→ Exercise details
Word for word, copy the records and drop the pictures.

(Document images with source code)

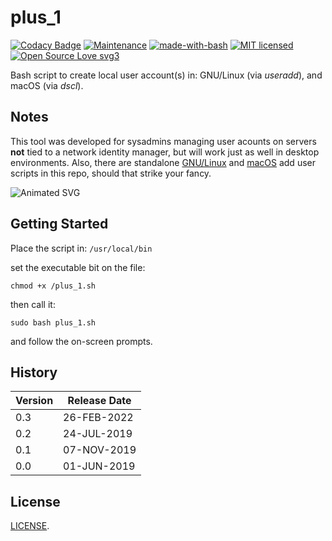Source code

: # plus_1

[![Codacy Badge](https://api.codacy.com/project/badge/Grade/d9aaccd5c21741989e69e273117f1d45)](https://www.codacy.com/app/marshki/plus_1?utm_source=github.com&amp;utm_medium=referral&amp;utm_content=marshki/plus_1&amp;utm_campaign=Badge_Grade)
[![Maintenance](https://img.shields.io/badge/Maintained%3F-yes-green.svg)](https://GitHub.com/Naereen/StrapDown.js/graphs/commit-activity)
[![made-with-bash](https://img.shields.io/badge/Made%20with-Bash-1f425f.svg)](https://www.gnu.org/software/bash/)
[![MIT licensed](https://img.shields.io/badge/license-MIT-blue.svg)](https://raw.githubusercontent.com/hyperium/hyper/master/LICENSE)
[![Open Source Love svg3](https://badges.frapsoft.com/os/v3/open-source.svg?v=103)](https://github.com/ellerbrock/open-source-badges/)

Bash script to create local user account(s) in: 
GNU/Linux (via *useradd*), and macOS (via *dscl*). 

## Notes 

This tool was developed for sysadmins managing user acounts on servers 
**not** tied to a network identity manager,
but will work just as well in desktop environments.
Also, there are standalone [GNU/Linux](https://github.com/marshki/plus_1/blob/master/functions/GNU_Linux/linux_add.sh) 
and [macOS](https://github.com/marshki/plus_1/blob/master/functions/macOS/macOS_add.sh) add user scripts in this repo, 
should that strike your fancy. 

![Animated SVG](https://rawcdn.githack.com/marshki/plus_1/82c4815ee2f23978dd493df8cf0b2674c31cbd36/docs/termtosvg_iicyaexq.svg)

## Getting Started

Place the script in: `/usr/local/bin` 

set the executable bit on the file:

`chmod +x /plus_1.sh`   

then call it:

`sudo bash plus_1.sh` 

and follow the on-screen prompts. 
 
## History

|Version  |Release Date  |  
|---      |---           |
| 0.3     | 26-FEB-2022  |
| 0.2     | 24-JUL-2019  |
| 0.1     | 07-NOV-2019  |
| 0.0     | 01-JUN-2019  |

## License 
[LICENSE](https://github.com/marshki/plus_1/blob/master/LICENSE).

→ Your response
Source code

: # plus_1

[![Codacy Badge](https://api.codacy.com/project/badge/Grade/d9aaccd5c21741989e69e273117f1d45)](https://www.codacy.com/app/marshki/plus_1?utm_source=github.com&amp;utm_medium=referral&amp;utm_content=marshki/plus_1&amp;utm_campaign=Badge_Grade)
[![Maintenance](https://img.shields.io/badge/Maintained%3F-yes-green.svg)](https://GitHub.com/Naereen/StrapDown.js/graphs/commit-activity)
[![made-with-bash](https://img.shields.io/badge/Made%20with-Bash-1f425f.svg)](https://www.gnu.org/software/bash/)
[![MIT licensed](https://img.shields.io/badge/license-MIT-blue.svg)](https://raw.githubusercontent.com/hyperium/hyper/master/LICENSE)
[![Open Source Love svg3](https://badges.frapsoft.com/os/v3/open-source.svg?v=103)](https://github.com/ellerbrock/open-source-badges/)

Bash script to create local user account(s) in: 
GNU/Linux (via *useradd*), and macOS (via *dscl*). 

## Notes 

This tool was developed for sysadmins managing user acounts on servers 
**not** tied to a network identity manager,
but will work just as well in desktop environments.
Also, there are standalone [GNU/Linux](https://github.com/marshki/plus_1/blob/master/functions/GNU_Linux/linux_add.sh) 
and [macOS](https://github.com/marshki/plus_1/blob/master/functions/macOS/macOS_add.sh) add user scripts in this repo, 
should that strike your fancy. 

![Animated SVG](https://rawcdn.githack.com/marshki/plus_1/82c4815ee2f23978dd493df8cf0b2674c31cbd36/docs/termtosvg_iicyaexq.svg)

## Getting Started

Place the script in: `/usr/local/bin` 

set the executable bit on the file:

`chmod +x /plus_1.sh`   

then call it:

`sudo bash plus_1.sh` 

and follow the on-screen prompts. 
 
## History

|Version  |Release Date  |  
|---      |---           |
| 0.3     | 26-FEB-2022  |
| 0.2     | 24-JUL-2019  |
| 0.1     | 07-NOV-2019  |
| 0.0     | 01-JUN-2019  |

## License 
[LICENSE](https://github.com/marshki/plus_1/blob/master/LICENSE).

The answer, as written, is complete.